Elyse Semerdjian is Associate Professor of Islamic World/Middle Eastern History at Whitman College. A specialist in the history of the Ottoman Empire and Syria, she authored “Off the Straight Path”: Illicit Sex, Law, and Community in Ottoman Aleppo (Syracuse University Press, 2008) as well as several articles on gender, non-Muslims, and law in the Ottoman Empire. She received her M.A. in Middle Eastern Studies from the University of Michigan-Ann Arbor and her Ph.D. in History from Georgetown University. Semerdjian is a two-time Fulbright awardee to Syria. She currently serves on the editorial board of the Journal of Middle East Women’s Studies and as a book review editor for the International Journal of Middle East Studies. In the Spring of 2013, she was the Dumanian Visiting Professor in Armenian Studies in The Department of Near Eastern Cultures and Languages at the University of Chicago. She was awarded a Cornell University Society for the Humanities Fellowship for the 2016-2017 academic year to support her new book project, Remnants: Gender, Islamized Armenians, and Collective Memory of the Armenian Genocide. Semerdjian is also an occasional contributor to the Armenian Weekly.

3 Comments

  1. This is an excellent article. We need more scholarly articles like this to puncture the myths created by the media to sway public opinion one way or the other. I am familiar with Prof Demerjian’s 2008 book and the favorable faculty reviews it got. I wish her all the more success in her career as a historian and teacher.
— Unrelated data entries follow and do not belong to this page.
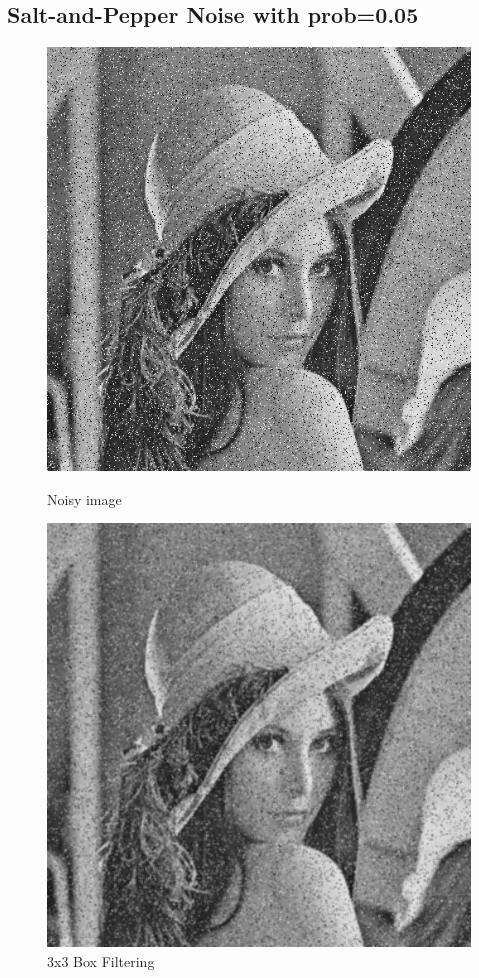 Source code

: \documentclass{article}
\begin{document}
\subsection{Salt-and-Pepper Noise with prob=0.05}
\begin{figure}[H]
  \includegraphics[width=\linewidth]{img/snp5.png}
  \caption{Noisy image}\label{fig:snp5}
\endminipage\hfill
{}
  \includegraphics[width=\linewidth]{img/snp5_box_3x3.png}
  \caption{3x3 Box Filtering}\label{fig:snp5_box_3x3}
\endminipage\hfill
\end{figure}
\end{document}
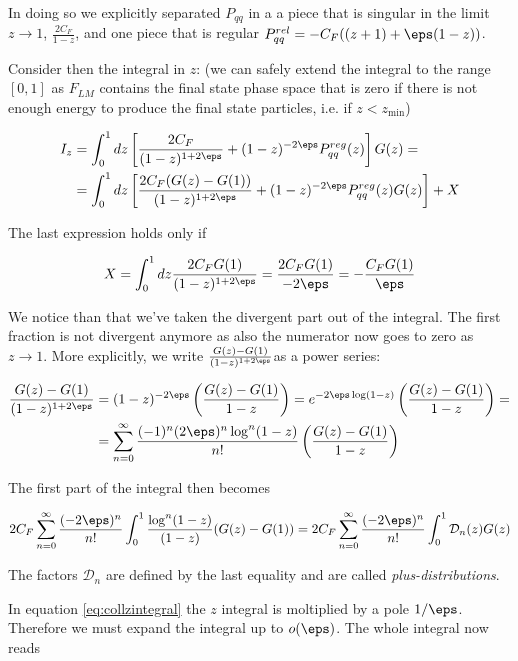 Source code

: \documentclass[11pt]{report}
\begin{document}
In doing so we explicitly separated \(P_{qq}\) in a a piece that is singular in the limit \(z\to1\), \(\frac{2C_F}{1-z}\), and one piece that is regular \(P^{rel}_{qq} = -C_F((z+1) + \eps(1-z))\). 

Consider then the integral in \(z\): (we can safely extend the integral to the range \([0, 1]\) as \(F_{LM}\) contains the final state phase space that is zero if there is not enough energy to produce the final state particles, i.e. if \(z<z_{\min}\))

\begin{align}
    I_z &= \int_0^1 dz \left[ \frac{2C_F}{(1-z)^{1+2\eps}}+(1-z)^{-2\eps}P_{qq}^{reg}(z) \right]G(z) = \notag \\ 
    &= \int_0^1 dz \left[ \frac{2C_F(G(z)-G(1))}{(1-z)^{1+2\eps}}+(1-z)^{-2\eps}P_{qq}^{reg}(z)G(z) \right] + X
\end{align}

The last expression holds only if 

\begin{align}
    X = \int_0^1 dz \frac{2C_FG(1)}{(1-z)^{1+2\eps}} = \frac{2C_FG(1)}{-2\eps} = -\frac{C_F G(1)}{\eps}
\end{align}

We notice than that we've taken the divergent part out of the integral. The first fraction is not divergent anymore as also the numerator now goes to zero as \(z\to1\). More explicitly, we write \(\frac{G(z)-G(1)}{(1-z)^{1+2\eps}}\)as a power series: 

\begin{align}
    \frac{G(z)-G(1)}{(1-z)^{1+2\eps}} &= (1-z)^{-2\eps}\left( \frac{G(z)-G(1)}{1-z} \right) = e^{-2\eps\log(1-z)}\left( \frac{G(z)-G(1)}{1-z} \right) = \notag \\ 
    &= \sum_{n=0}^{\infty} \frac{(-1)^n (2\eps)^n \log^n(1-z)}{n!}\left( \frac{G(z)-G(1)}{1-z} \right) 
\end{align}

The first part of the integral then becomes  

\begin{align}
    2C_F \sum_{n=0}^{\infty}\frac{(-2\eps)^n}{n!}\int_0^1 \frac{\log^n(1-z)}{(1-z)}(G(z)-G(1)) = 2C_F \sum_{n=0}^{\infty}\frac{(-2\eps)^n}{n!}\int_0^1 \mathcal{D}_n(z) G(z)  
\end{align}

The factors \(\mathcal{D}_n\) are defined by the last equality and are called \emph{plus-distributions}.

In equation \ref{eq:collzintegral} the \(z\) integral is moltiplied by a pole \(1/\eps\). Therefore we must expand the integral up to \(o(\eps)\). The whole integral now reads
\end{document}
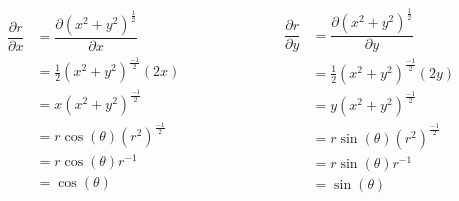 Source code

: \documentclass[12pt, fleqn]{report}                             %
\DeclareMathOperator \Space {\quad}                             %
\newcommand{\Wrap}[1]{\left( #1 \right)}                        %
\newcommand{\Cos}[1]{\cos\Wrap{#1}}                             %
\newcommand{\Sin}[1]{\sin\Wrap{#1}}                             %
\newcommand \Partial[2] {\dfrac{\partial #1}{\partial #2}}      %
\begin{document}
                    \begin{equation*}
                        \begin{split}
                            \Partial{r}{x}
                                &= \Partial{\Wrap{x^2 + y^2}^{\frac{1}{2}}}{x}      \\
                                &= \frac{1}{2}\Wrap{x^2 + y^2}^{\frac{-1}{2}}(2x)   \\ 
                                &= x \Wrap{x^2 + y^2}^{\frac{-1}{2}}                \\
                                &= r\Cos{\theta} \Wrap{r^2}^{\frac{-1}{2}}          \\
                                &= r\Cos{\theta} r^{-1}                             \\
                                &= \Cos{\theta}     
                        \end{split}
                        \Space\Space
                        \Space\Space
                        \begin{split}
                            \Partial{r}{y}
                                &= \Partial{\Wrap{x^2 + y^2}^{\frac{1}{2}}}{y}      \\
                                &= \frac{1}{2}\Wrap{x^2 + y^2}^{\frac{-1}{2}}(2y)   \\
                                &= y \Wrap{x^2 + y^2}^{\frac{-1}{2}}                \\
                                &= r\Sin{\theta} \Wrap{r^2}^{\frac{-1}{2}}          \\
                                &= r\Sin{\theta} r^{-1}                             \\
                                &= \Sin{\theta}                                     
                        \end{split}
                    \end{equation*}
\end{document}
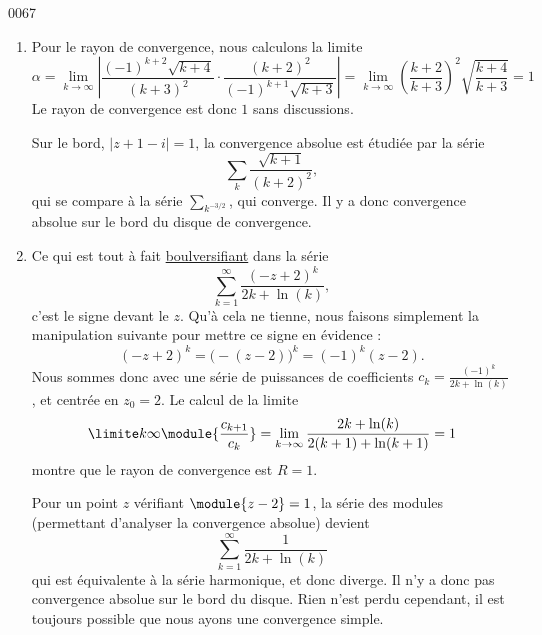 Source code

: \begin{corrige}{0067}
\begin{enumerate}
\item
Pour le rayon de convergence, nous calculons la limite
\begin{equation}
	\alpha=\lim_{k\to\infty}\left| \frac{ (-1)^{k+2}\sqrt{k+4} }{ (k+3)^2 }\cdot\frac{ (k+2)^2 }{ (-1)^{k+1}\sqrt{k+3} } \right| =\lim_{k\to \infty}\left( \frac{ k+2 }{ k+3 } \right)^2\sqrt{\frac{ k+4 }{ k+3 }}=1
\end{equation}
Le rayon de convergence est donc $1$ sans discussions.

Sur le bord, $| z+1-i |=1$, la convergence absolue est étudiée par la série
\begin{equation}
	\sum_k\frac{ \sqrt{k+1} }{ (k+2)^2 },
\end{equation}
qui se compare à la série $\sum_{k^{-3/2}}$, qui converge. Il y a donc convergence absolue sur le bord du disque de convergence.

\item
Ce qui est tout à fait \href{http://www.youtube.com/watch?v=5O2bOElnbOQ}{boulversifiant} dans la série
\begin{equation*}
	\sum_{k=1}^\infty \frac{{(-z + 2)}^k}{2k + \ln(k)},
\end{equation*}
c'est le signe devant le $z$. Qu'à cela ne tienne, nous faisons simplement la manipulation suivante pour mettre ce signe en évidence :
\begin{equation}
	(-z+2)^k=\big( -(z-2) \big)^k=(-1)^k(z-2).
\end{equation}
Nous sommes donc avec une série de puissances de coefficients $c_k = \frac{ (-1)^k }{ 2k+\ln(k) }$, et centrée en $z_0 = 2$. Le calcul de la limite
\begin{equation*}
	\limite k \infty \module{\frac{c_{k+1}}{c_k}}=\lim_{k\to\infty}\frac{ 2k+\ln(k) }{ 2(k+1)+\ln(k+1) }=1
\end{equation*}
montre que le rayon de convergence est $R = 1$.

Pour un point $z$ vérifiant $\module{z-2} = 1$, la série des modules (permettant d'analyser la convergence absolue) devient
\begin{equation*}
\sum_{k=1}^\infty \frac{1}{2k + \ln(k)}
\end{equation*}
qui est équivalente à la série harmonique, et donc diverge. Il n'y a donc pas convergence absolue sur le bord du disque. Rien n'est perdu cependant, il est toujours possible que nous ayons une convergence simple.


\end{enumerate}
\end{corrige}
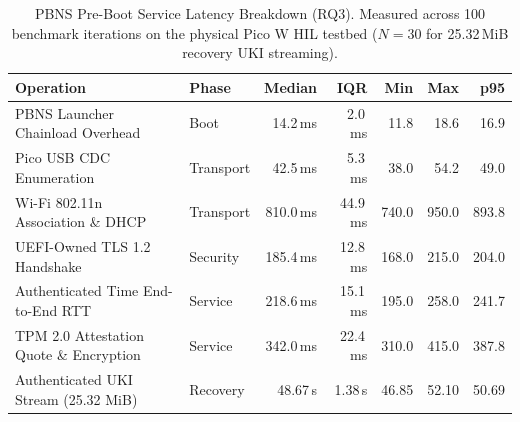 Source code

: \begin{table}[t]
\centering
\small
\caption{PBNS Pre-Boot Service Latency Breakdown (RQ3). Measured across 100 benchmark iterations on the physical Pico W HIL testbed ($N=30$ for 25.32\,MiB recovery UKI streaming).}
\label{tab:rq2-latency}
\begin{tabular}{llrrrrr}
\toprule
\textbf{Operation} & \textbf{Phase} & \textbf{Median} & \textbf{IQR} & \textbf{Min} & \textbf{Max} & \textbf{p95} \\
\midrule
PBNS Launcher Chainload Overhead & Boot & 14.2\,ms & 2.0\,ms & 11.8 & 18.6 & 16.9 \\
Pico USB CDC Enumeration & Transport & 42.5\,ms & 5.3\,ms & 38.0 & 54.2 & 49.0 \\
Wi-Fi 802.11n Association \& DHCP & Transport & 810.0\,ms & 44.9\,ms & 740.0 & 950.0 & 893.8 \\
UEFI-Owned TLS 1.2 Handshake & Security & 185.4\,ms & 12.8\,ms & 168.0 & 215.0 & 204.0 \\
Authenticated Time End-to-End RTT & Service & 218.6\,ms & 15.1\,ms & 195.0 & 258.0 & 241.7 \\
TPM 2.0 Attestation Quote \& Encryption & Service & 342.0\,ms & 22.4\,ms & 310.0 & 415.0 & 387.8 \\
Authenticated UKI Stream (25.32 MiB) & Recovery & 48.67\,s & 1.38\,s & 46.85 & 52.10 & 50.69 \\
\bottomrule
\end{tabular}
\end{table}
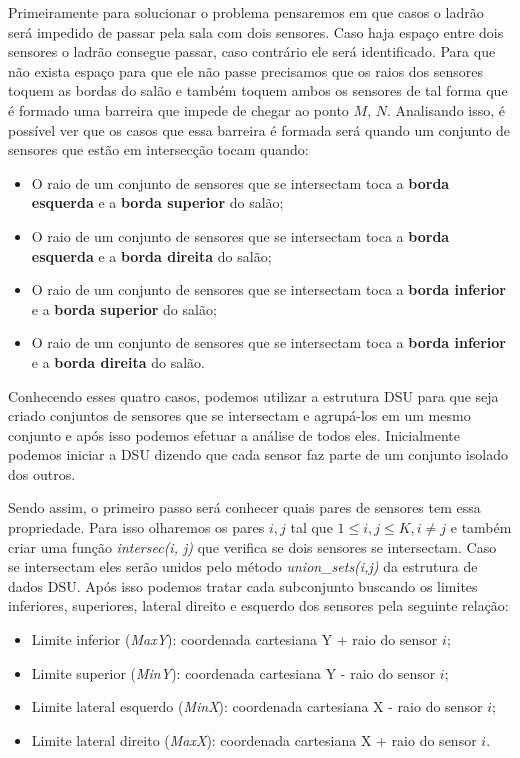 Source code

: \documentclass[12pt]{article}
\begin{document}
Primeiramente para solucionar o problema pensaremos em que casos o ladrão será impedido de passar pela sala com dois sensores. Caso haja espaço entre dois sensores o ladrão consegue passar, caso contrário ele será identificado. Para que não exista espaço para que ele não passe precisamos que os raios dos sensores toquem as bordas do salão e também toquem ambos os sensores de tal forma que é formado uma barreira que impede de chegar ao ponto $M$, $N$. Analisando isso, é possível ver que os casos que essa barreira é formada será quando um conjunto de sensores que estão em intersecção tocam quando:
\begin{itemize}
\label{tabelasolucao}
    \item O raio de um conjunto de sensores que se intersectam toca a \textbf{borda esquerda} e a \textbf{borda superior} do salão;
    \item O raio de um conjunto de sensores que se intersectam toca a \textbf{borda esquerda} e a \textbf{borda direita} do salão;
    \item O raio de um conjunto de sensores que se intersectam toca a \textbf{borda inferior} e a \textbf{borda superior} do salão;
    \item O raio de um conjunto de sensores que se intersectam toca a \textbf{borda inferior} e a \textbf{borda direita} do salão.
\end{itemize} 

Conhecendo esses quatro casos, podemos utilizar a estrutura DSU para que seja criado conjuntos de sensores que se intersectam e agrupá-los em um mesmo conjunto e após isso podemos efetuar a análise de todos eles. Inicialmente podemos iniciar a DSU dizendo que cada sensor faz parte de um conjunto isolado dos outros.

Sendo assim, o primeiro passo será conhecer quais pares de sensores tem essa propriedade. Para isso olharemos os pares $i, j$ tal que $1 \leq i, j \leq K, i \neq j$ e também criar uma função \textit{intersec(i, j)} que verifica se dois sensores se intersectam. Caso se intersectam eles serão unidos pelo método \textit{union\_sets(i,j)} da estrutura de dados DSU. Após isso podemos tratar cada subconjunto buscando os limites inferiores, superiores, lateral direito e esquerdo dos sensores pela seguinte relação: 
\begin{itemize}
    \item Limite inferior (\textit{MaxY}): coordenada cartesiana Y + raio do sensor $i$;
    \item Limite superior (\textit{MinY}): coordenada cartesiana Y - raio do sensor $i$;
    \item Limite lateral esquerdo (\textit{MinX}): coordenada cartesiana X - raio do sensor $i$;
    \item Limite lateral direito (\textit{MaxX}): coordenada cartesiana X + raio do sensor $i$.
\end{itemize}
\end{document}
  2. I agree with the first two points the author makes. They’re observations that are spot on. I would, however, care to make a distinction on myth and point number 3. I would venture out to say that myth no. 3 is not so much that minoritarian rulers in the Middle East offer a more level playing field and opportunities for civil and social advancement for minorities like the Armenians and other Christians but simply a more tolerable atmosphere to work and live in. As in Iraq under Saddam, so in Syria after 1945 and especially during Asad the Senior, Armenians have benefited from a generally benevolent attitude from those governments so long as they themselves precisely never got mixed up in politics. An environment was created that Armenians could operate their own businesses and make a living without undue harassment and persecution from authorities.

    This did not necessarily translate into Armenians becoming the primary benefactors of minoritarian rule, as the author correctly notes, but neither was poor economic prospects the leading reason as to why the community’s size in Syria diminished. For example, some Aleppo Armenians whom I know left because they did not wish to have their sons drafted into the army and others were quite fond of living there had not other reasons come into play.

  3. Armen, I think you raise an excellent point about military draft being motivation for Armenians leaving Syria over the last 5 decades. It was in fact my own father’s reason for leaving Syria in the 1960s. Both military service and economic reasons are cited in Payaslian’s study. I will consider your constructive comments are I continue to draft a larger article on Myth #3 for another journal.